== EXERCISE REQUIREMENTS ==
Output every record again so that it matches the original word for word.

Stored records:

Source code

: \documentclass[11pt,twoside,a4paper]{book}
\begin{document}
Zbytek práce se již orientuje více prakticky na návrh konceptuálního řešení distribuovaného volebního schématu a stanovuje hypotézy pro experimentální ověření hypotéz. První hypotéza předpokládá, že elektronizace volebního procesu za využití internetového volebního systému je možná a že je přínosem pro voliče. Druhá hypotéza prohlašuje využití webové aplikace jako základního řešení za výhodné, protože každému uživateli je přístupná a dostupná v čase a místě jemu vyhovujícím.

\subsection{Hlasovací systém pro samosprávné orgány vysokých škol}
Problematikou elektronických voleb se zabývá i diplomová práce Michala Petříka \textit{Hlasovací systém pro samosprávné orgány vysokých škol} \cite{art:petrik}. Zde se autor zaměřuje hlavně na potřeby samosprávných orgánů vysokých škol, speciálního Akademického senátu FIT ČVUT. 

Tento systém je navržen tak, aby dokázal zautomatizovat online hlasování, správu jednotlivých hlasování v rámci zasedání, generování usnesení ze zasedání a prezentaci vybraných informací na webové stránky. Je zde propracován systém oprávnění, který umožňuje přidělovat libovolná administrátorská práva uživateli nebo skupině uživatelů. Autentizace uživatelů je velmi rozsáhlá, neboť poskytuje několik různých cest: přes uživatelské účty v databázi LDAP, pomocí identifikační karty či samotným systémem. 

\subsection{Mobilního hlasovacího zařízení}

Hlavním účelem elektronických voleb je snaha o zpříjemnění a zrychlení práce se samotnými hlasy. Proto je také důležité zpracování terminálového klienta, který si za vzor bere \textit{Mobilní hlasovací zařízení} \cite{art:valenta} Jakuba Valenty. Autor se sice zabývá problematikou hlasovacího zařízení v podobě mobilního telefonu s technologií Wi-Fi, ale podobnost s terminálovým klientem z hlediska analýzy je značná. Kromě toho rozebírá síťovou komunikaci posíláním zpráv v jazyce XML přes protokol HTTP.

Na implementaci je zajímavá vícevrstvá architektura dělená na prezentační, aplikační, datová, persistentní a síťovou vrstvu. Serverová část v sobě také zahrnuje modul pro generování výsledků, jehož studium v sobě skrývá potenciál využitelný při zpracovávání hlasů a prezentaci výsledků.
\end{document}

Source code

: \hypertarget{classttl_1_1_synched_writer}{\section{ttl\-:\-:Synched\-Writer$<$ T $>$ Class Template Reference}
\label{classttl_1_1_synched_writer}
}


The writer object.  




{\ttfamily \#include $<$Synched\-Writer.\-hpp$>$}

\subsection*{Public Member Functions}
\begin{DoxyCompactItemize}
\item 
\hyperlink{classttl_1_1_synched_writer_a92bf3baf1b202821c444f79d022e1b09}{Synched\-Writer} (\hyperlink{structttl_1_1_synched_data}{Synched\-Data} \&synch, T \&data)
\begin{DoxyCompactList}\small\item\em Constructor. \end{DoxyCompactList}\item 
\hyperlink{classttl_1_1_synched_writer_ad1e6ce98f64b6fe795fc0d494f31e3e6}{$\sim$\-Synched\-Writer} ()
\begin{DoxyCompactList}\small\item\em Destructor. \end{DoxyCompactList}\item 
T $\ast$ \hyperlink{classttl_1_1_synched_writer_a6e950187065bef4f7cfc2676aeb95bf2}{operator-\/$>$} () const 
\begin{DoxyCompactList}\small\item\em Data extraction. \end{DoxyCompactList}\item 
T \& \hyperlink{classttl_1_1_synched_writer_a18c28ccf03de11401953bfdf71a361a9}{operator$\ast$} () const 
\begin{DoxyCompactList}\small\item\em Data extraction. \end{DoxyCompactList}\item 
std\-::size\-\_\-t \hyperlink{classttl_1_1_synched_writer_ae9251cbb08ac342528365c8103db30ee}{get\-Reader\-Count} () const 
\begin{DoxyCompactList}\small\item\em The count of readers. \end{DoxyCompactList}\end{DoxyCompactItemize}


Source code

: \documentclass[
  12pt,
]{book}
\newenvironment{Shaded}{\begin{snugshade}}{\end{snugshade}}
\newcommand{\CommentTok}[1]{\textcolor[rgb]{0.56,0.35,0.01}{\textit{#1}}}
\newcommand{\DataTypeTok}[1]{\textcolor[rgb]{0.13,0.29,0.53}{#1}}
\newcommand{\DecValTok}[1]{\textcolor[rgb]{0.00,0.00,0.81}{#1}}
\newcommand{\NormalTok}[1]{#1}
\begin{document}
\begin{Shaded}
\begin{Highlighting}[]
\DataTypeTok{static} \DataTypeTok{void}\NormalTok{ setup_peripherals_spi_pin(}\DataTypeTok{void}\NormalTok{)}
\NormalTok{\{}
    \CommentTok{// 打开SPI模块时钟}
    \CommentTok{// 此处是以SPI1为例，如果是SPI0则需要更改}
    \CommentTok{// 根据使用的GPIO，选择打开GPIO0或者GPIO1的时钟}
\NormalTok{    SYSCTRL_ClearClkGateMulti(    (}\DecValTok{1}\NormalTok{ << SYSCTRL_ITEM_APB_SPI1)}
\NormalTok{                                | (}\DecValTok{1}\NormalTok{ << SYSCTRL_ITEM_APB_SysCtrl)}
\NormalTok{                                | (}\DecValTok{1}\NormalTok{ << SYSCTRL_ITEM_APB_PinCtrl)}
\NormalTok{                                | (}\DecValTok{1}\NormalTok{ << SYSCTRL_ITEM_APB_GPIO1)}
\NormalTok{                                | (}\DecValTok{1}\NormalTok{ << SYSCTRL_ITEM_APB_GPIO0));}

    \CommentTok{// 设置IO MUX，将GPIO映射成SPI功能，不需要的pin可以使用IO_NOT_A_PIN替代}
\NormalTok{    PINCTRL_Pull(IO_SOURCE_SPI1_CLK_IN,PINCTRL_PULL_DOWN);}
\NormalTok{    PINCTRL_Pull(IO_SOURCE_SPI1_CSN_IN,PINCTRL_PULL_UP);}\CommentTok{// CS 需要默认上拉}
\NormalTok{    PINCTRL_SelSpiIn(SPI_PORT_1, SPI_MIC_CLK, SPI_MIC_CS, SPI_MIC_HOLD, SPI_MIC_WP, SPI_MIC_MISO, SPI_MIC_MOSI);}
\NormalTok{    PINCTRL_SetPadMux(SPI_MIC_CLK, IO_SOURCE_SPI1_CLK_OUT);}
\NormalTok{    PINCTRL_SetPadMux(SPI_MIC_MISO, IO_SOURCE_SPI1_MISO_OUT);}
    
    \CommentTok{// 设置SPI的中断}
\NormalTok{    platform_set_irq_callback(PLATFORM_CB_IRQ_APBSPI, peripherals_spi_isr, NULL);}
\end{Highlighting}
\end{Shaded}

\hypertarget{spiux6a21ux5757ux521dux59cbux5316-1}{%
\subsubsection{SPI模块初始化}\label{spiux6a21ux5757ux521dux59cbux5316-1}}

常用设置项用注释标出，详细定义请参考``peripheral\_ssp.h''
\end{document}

== REPLY ==
Source code

: \documentclass[11pt,twoside,a4paper]{book}
\begin{document}
Zbytek práce se již orientuje více prakticky na návrh konceptuálního řešení distribuovaného volebního schématu a stanovuje hypotézy pro experimentální ověření hypotéz. První hypotéza předpokládá, že elektronizace volebního procesu za využití internetového volebního systému je možná a že je přínosem pro voliče. Druhá hypotéza prohlašuje využití webové aplikace jako základního řešení za výhodné, protože každému uživateli je přístupná a dostupná v čase a místě jemu vyhovujícím.

\subsection{Hlasovací systém pro samosprávné orgány vysokých škol}
Problematikou elektronických voleb se zabývá i diplomová práce Michala Petříka \textit{Hlasovací systém pro samosprávné orgány vysokých škol} \cite{art:petrik}. Zde se autor zaměřuje hlavně na potřeby samosprávných orgánů vysokých škol, speciálního Akademického senátu FIT ČVUT. 

Tento systém je navržen tak, aby dokázal zautomatizovat online hlasování, správu jednotlivých hlasování v rámci zasedání, generování usnesení ze zasedání a prezentaci vybraných informací na webové stránky. Je zde propracován systém oprávnění, který umožňuje přidělovat libovolná administrátorská práva uživateli nebo skupině uživatelů. Autentizace uživatelů je velmi rozsáhlá, neboť poskytuje několik různých cest: přes uživatelské účty v databázi LDAP, pomocí identifikační karty či samotným systémem. 

\subsection{Mobilního hlasovacího zařízení}

Hlavním účelem elektronických voleb je snaha o zpříjemnění a zrychlení práce se samotnými hlasy. Proto je také důležité zpracování terminálového klienta, který si za vzor bere \textit{Mobilní hlasovací zařízení} \cite{art:valenta} Jakuba Valenty. Autor se sice zabývá problematikou hlasovacího zařízení v podobě mobilního telefonu s technologií Wi-Fi, ale podobnost s terminálovým klientem z hlediska analýzy je značná. Kromě toho rozebírá síťovou komunikaci posíláním zpráv v jazyce XML přes protokol HTTP.

Na implementaci je zajímavá vícevrstvá architektura dělená na prezentační, aplikační, datová, persistentní a síťovou vrstvu. Serverová část v sobě také zahrnuje modul pro generování výsledků, jehož studium v sobě skrývá potenciál využitelný při zpracovávání hlasů a prezentaci výsledků.
\end{document}

Source code

: \hypertarget{classttl_1_1_synched_writer}{\section{ttl\-:\-:Synched\-Writer$<$ T $>$ Class Template Reference}
\label{classttl_1_1_synched_writer}
}


The writer object.  




{\ttfamily \#include $<$Synched\-Writer.\-hpp$>$}

\subsection*{Public Member Functions}
\begin{DoxyCompactItemize}
\item 
\hyperlink{classttl_1_1_synched_writer_a92bf3baf1b202821c444f79d022e1b09}{Synched\-Writer} (\hyperlink{structttl_1_1_synched_data}{Synched\-Data} \&synch, T \&data)
\begin{DoxyCompactList}\small\item\em Constructor. \end{DoxyCompactList}\item 
\hyperlink{classttl_1_1_synched_writer_ad1e6ce98f64b6fe795fc0d494f31e3e6}{$\sim$\-Synched\-Writer} ()
\begin{DoxyCompactList}\small\item\em Destructor. \end{DoxyCompactList}\item 
T $\ast$ \hyperlink{classttl_1_1_synched_writer_a6e950187065bef4f7cfc2676aeb95bf2}{operator-\/$>$} () const 
\begin{DoxyCompactList}\small\item\em Data extraction. \end{DoxyCompactList}\item 
T \& \hyperlink{classttl_1_1_synched_writer_a18c28ccf03de11401953bfdf71a361a9}{operator$\ast$} () const 
\begin{DoxyCompactList}\small\item\em Data extraction. \end{DoxyCompactList}\item 
std\-::size\-\_\-t \hyperlink{classttl_1_1_synched_writer_ae9251cbb08ac342528365c8103db30ee}{get\-Reader\-Count} () const 
\begin{DoxyCompactList}\small\item\em The count of readers. \end{DoxyCompactList}\end{DoxyCompactItemize}


Source code

: \documentclass[
  12pt,
]{book}
\newenvironment{Shaded}{\begin{snugshade}}{\end{snugshade}}
\newcommand{\CommentTok}[1]{\textcolor[rgb]{0.56,0.35,0.01}{\textit{#1}}}
\newcommand{\DataTypeTok}[1]{\textcolor[rgb]{0.13,0.29,0.53}{#1}}
\newcommand{\DecValTok}[1]{\textcolor[rgb]{0.00,0.00,0.81}{#1}}
\newcommand{\NormalTok}[1]{#1}
\begin{document}
\begin{Shaded}
\begin{Highlighting}[]
\DataTypeTok{static} \DataTypeTok{void}\NormalTok{ setup_peripherals_spi_pin(}\DataTypeTok{void}\NormalTok{)}
\NormalTok{\{}
    \CommentTok{// 打开SPI模块时钟}
    \CommentTok{// 此处是以SPI1为例，如果是SPI0则需要更改}
    \CommentTok{// 根据使用的GPIO，选择打开GPIO0或者GPIO1的时钟}
\NormalTok{    SYSCTRL_ClearClkGateMulti(    (}\DecValTok{1}\NormalTok{ << SYSCTRL_ITEM_APB_SPI1)}
\NormalTok{                                | (}\DecValTok{1}\NormalTok{ << SYSCTRL_ITEM_APB_SysCtrl)}
\NormalTok{                                | (}\DecValTok{1}\NormalTok{ << SYSCTRL_ITEM_APB_PinCtrl)}
\NormalTok{                                | (}\DecValTok{1}\NormalTok{ << SYSCTRL_ITEM_APB_GPIO1)}
\NormalTok{                                | (}\DecValTok{1}\NormalTok{ << SYSCTRL_ITEM_APB_GPIO0));}

    \CommentTok{// 设置IO MUX，将GPIO映射成SPI功能，不需要的pin可以使用IO_NOT_A_PIN替代}
\NormalTok{    PINCTRL_Pull(IO_SOURCE_SPI1_CLK_IN,PINCTRL_PULL_DOWN);}
\NormalTok{    PINCTRL_Pull(IO_SOURCE_SPI1_CSN_IN,PINCTRL_PULL_UP);}\CommentTok{// CS 需要默认上拉}
\NormalTok{    PINCTRL_SelSpiIn(SPI_PORT_1, SPI_MIC_CLK, SPI_MIC_CS, SPI_MIC_HOLD, SPI_MIC_WP, SPI_MIC_MISO, SPI_MIC_MOSI);}
\NormalTok{    PINCTRL_SetPadMux(SPI_MIC_CLK, IO_SOURCE_SPI1_CLK_OUT);}
\NormalTok{    PINCTRL_SetPadMux(SPI_MIC_MISO, IO_SOURCE_SPI1_MISO_OUT);}
    
    \CommentTok{// 设置SPI的中断}
\NormalTok{    platform_set_irq_callback(PLATFORM_CB_IRQ_APBSPI, peripherals_spi_isr, NULL);}
\end{Highlighting}
\end{Shaded}

\hypertarget{spiux6a21ux5757ux521dux59cbux5316-1}{%
\subsubsection{SPI模块初始化}\label{spiux6a21ux5757ux521dux59cbux5316-1}}

常用设置项用注释标出，详细定义请参考``peripheral\_ssp.h''
\end{document}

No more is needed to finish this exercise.